[Opening Records shown section]
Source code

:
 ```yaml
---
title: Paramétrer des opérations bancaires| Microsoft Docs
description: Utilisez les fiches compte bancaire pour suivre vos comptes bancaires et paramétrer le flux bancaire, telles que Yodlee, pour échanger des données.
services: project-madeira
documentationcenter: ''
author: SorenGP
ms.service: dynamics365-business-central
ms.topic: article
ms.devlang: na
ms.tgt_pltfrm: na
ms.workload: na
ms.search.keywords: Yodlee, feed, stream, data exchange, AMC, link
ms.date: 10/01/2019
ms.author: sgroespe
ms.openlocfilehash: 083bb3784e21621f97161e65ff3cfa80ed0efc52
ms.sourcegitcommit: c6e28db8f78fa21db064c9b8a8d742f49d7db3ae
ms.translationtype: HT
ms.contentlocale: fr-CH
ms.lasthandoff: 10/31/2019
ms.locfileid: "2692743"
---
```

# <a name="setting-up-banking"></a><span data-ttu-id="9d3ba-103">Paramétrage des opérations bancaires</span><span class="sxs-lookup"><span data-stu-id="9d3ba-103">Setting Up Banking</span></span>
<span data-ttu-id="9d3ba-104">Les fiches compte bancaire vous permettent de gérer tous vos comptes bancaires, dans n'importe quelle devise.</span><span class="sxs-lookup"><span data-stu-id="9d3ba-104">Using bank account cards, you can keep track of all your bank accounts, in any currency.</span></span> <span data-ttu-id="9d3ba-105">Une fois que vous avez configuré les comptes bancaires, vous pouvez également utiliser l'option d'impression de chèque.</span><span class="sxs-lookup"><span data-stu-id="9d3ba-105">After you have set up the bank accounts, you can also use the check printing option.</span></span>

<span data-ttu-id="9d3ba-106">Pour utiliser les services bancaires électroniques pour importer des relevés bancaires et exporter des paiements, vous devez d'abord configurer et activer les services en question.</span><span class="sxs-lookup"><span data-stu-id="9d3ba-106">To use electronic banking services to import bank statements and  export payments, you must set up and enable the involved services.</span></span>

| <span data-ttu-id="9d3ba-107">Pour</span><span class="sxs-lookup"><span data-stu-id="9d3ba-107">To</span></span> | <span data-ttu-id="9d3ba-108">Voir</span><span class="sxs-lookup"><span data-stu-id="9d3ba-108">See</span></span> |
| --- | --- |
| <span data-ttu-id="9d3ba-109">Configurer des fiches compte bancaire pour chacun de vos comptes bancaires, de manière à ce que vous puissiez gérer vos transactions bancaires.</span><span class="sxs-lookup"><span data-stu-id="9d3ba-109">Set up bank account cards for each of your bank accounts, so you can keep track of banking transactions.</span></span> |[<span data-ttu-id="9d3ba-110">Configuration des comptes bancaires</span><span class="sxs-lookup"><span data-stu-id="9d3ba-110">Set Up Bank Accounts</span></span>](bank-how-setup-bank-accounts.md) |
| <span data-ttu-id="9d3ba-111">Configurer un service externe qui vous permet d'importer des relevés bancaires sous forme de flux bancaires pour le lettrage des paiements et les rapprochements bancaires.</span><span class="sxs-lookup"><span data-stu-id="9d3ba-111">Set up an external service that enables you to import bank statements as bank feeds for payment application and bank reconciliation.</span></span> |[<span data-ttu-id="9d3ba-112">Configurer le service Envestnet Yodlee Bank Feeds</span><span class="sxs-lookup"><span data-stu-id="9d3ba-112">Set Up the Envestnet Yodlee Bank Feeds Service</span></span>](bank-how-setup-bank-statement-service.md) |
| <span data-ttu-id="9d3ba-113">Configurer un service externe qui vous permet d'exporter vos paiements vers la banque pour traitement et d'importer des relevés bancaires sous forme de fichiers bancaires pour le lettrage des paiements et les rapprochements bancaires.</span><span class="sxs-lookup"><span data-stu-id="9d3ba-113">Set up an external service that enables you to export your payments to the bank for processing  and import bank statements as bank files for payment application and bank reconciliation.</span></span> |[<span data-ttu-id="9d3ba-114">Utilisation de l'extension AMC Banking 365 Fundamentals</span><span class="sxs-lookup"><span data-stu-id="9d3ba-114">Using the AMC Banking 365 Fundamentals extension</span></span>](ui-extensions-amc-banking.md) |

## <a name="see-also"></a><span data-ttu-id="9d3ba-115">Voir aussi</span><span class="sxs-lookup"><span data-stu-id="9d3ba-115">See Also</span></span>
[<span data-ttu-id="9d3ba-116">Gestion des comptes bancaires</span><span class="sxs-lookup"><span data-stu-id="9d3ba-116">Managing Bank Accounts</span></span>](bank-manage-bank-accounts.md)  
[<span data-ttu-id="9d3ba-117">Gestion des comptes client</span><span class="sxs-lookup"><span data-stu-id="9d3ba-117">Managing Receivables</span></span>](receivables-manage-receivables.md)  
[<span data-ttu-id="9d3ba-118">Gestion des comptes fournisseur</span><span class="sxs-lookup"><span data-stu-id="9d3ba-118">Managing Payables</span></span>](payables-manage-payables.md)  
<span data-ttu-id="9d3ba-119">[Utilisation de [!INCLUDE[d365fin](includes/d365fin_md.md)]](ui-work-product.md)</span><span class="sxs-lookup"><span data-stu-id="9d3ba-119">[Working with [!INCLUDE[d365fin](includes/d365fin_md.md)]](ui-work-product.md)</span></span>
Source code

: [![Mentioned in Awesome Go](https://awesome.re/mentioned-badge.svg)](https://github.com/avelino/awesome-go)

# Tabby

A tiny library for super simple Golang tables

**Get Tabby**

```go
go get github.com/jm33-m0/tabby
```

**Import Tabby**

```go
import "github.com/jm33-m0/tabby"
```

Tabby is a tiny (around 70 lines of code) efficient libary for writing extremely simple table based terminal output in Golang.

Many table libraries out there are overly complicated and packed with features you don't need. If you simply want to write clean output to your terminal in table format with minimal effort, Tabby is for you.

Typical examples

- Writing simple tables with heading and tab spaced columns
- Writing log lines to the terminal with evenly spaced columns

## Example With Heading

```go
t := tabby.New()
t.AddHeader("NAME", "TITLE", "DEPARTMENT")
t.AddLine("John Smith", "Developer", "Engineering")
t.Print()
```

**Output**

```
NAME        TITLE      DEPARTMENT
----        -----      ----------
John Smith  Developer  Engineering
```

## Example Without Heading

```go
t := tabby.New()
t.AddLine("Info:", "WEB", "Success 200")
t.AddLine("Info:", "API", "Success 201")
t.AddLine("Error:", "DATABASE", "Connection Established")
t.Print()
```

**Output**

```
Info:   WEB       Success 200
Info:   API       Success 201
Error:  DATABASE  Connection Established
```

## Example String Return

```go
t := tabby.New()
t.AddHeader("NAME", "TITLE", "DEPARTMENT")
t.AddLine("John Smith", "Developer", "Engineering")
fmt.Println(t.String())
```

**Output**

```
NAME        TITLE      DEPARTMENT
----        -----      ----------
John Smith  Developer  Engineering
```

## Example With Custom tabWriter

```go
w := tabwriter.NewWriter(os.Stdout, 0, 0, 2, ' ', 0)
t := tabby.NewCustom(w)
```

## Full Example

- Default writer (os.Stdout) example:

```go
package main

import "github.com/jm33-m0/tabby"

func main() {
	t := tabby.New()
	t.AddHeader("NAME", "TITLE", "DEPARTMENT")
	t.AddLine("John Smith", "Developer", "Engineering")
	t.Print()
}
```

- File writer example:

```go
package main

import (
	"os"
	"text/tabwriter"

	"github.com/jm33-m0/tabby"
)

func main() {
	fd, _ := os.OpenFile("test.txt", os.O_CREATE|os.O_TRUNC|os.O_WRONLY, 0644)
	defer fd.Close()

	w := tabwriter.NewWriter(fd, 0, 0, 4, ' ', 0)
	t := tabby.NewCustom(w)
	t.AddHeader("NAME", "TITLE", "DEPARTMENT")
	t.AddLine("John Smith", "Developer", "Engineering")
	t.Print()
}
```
[Closing Records shown section]
- How to complete this task -
For each line in the entries that contains the string "columns", make a copy.

- Output for this exercise -
- Writing simple tables with heading and tab spaced columns
- Writing log lines to the terminal with evenly spaced columns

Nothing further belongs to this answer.